**Data extracts:**
• • • • •
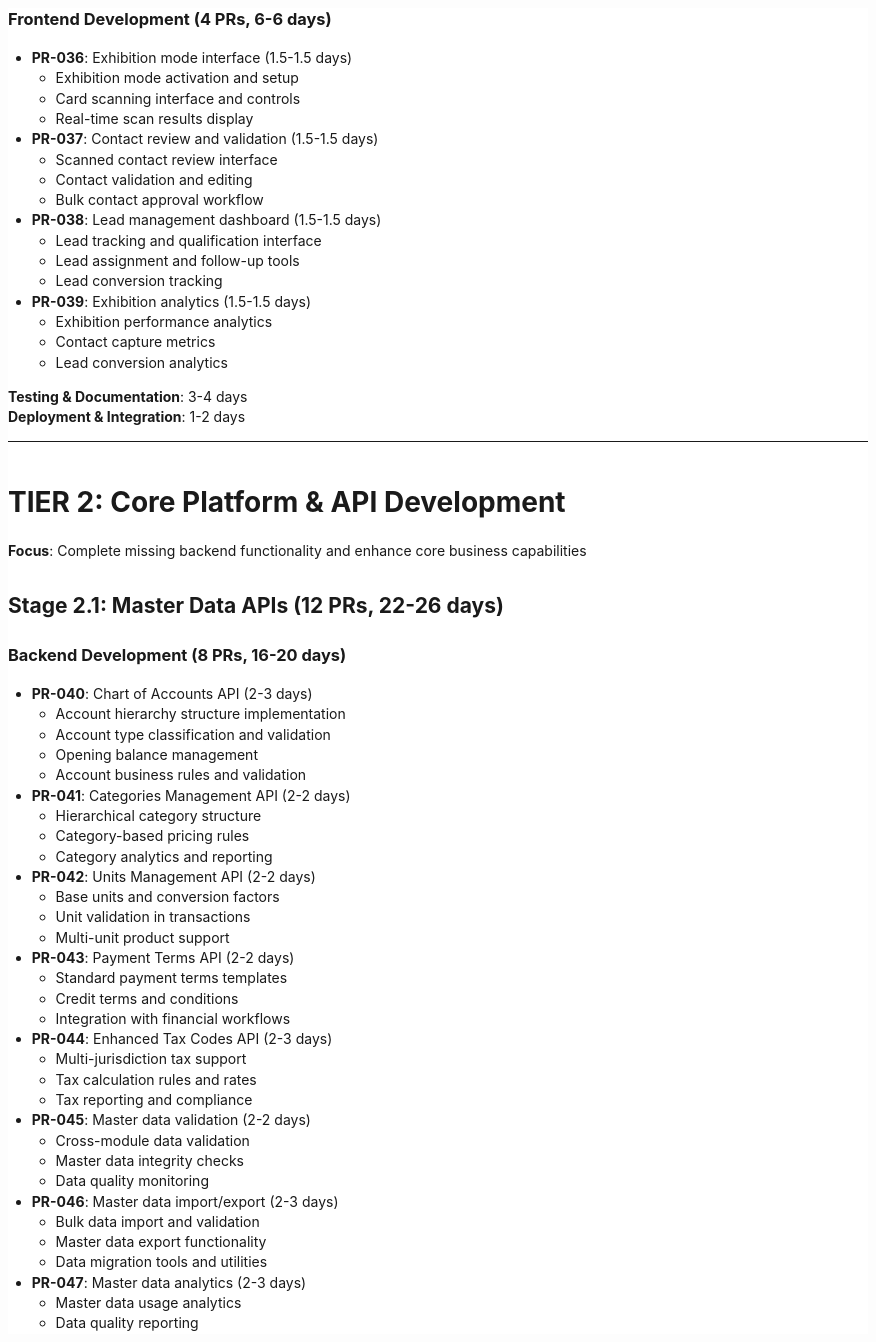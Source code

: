### Frontend Development (4 PRs, 6-6 days)
- **PR-036**: Exhibition mode interface (1.5-1.5 days)
  - Exhibition mode activation and setup
  - Card scanning interface and controls
  - Real-time scan results display
- **PR-037**: Contact review and validation (1.5-1.5 days)
  - Scanned contact review interface
  - Contact validation and editing
  - Bulk contact approval workflow
- **PR-038**: Lead management dashboard (1.5-1.5 days)
  - Lead tracking and qualification interface
  - Lead assignment and follow-up tools
  - Lead conversion tracking
- **PR-039**: Exhibition analytics (1.5-1.5 days)
  - Exhibition performance analytics
  - Contact capture metrics
  - Lead conversion analytics

**Testing & Documentation**: 3-4 days  
**Deployment & Integration**: 1-2 days

---

# TIER 2: Core Platform & API Development

**Focus**: Complete missing backend functionality and enhance core business capabilities

## Stage 2.1: Master Data APIs (12 PRs, 22-26 days)

### Backend Development (8 PRs, 16-20 days)
- **PR-040**: Chart of Accounts API (2-3 days)
  - Account hierarchy structure implementation
  - Account type classification and validation
  - Opening balance management
  - Account business rules and validation
- **PR-041**: Categories Management API (2-2 days)
  - Hierarchical category structure
  - Category-based pricing rules
  - Category analytics and reporting
- **PR-042**: Units Management API (2-2 days)
  - Base units and conversion factors
  - Unit validation in transactions
  - Multi-unit product support
- **PR-043**: Payment Terms API (2-2 days)
  - Standard payment terms templates
  - Credit terms and conditions
  - Integration with financial workflows
- **PR-044**: Enhanced Tax Codes API (2-3 days)
  - Multi-jurisdiction tax support
  - Tax calculation rules and rates
  - Tax reporting and compliance
- **PR-045**: Master data validation (2-2 days)
  - Cross-module data validation
  - Master data integrity checks
  - Data quality monitoring
- **PR-046**: Master data import/export (2-3 days)
  - Bulk data import and validation
  - Master data export functionality
  - Data migration tools and utilities
- **PR-047**: Master data analytics (2-3 days)
  - Master data usage analytics
  - Data quality reporting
• • • • •
**Task instructions:**
Repeat, word for word, the lines above between the line holding "- Lead conversion tracking" and the line holding "- Opening balance management", inclusive; omit everything else.

**Written answer:**
  - Lead conversion tracking
- **PR-039**: Exhibition analytics (1.5-1.5 days)
  - Exhibition performance analytics
  - Contact capture metrics
  - Lead conversion analytics

**Testing & Documentation**: 3-4 days  
**Deployment & Integration**: 1-2 days

---

# TIER 2: Core Platform & API Development

**Focus**: Complete missing backend functionality and enhance core business capabilities

## Stage 2.1: Master Data APIs (12 PRs, 22-26 days)

### Backend Development (8 PRs, 16-20 days)
- **PR-040**: Chart of Accounts API (2-3 days)
  - Account hierarchy structure implementation
  - Account type classification and validation
  - Opening balance management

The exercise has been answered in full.